> _TASK DIRECTIONS_:
The word "again" marks the lines to copy; find all of them in the entries below.

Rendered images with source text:
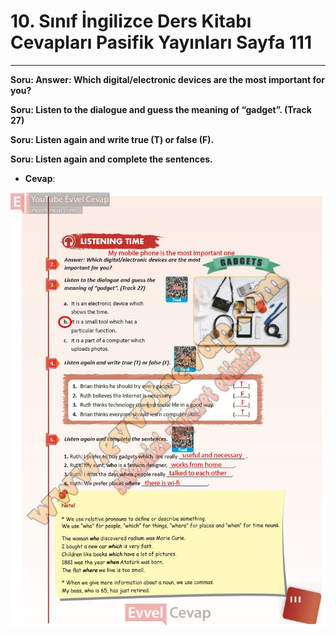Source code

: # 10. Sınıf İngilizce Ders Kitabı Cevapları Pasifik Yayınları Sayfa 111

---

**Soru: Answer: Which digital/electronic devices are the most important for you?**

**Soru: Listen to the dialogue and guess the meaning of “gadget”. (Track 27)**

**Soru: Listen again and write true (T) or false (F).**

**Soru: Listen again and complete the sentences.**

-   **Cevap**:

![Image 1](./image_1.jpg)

> _FINISHED TASK_:
**Soru: Listen again and write true (T) or false (F).**
**Soru: Listen again and complete the sentences.**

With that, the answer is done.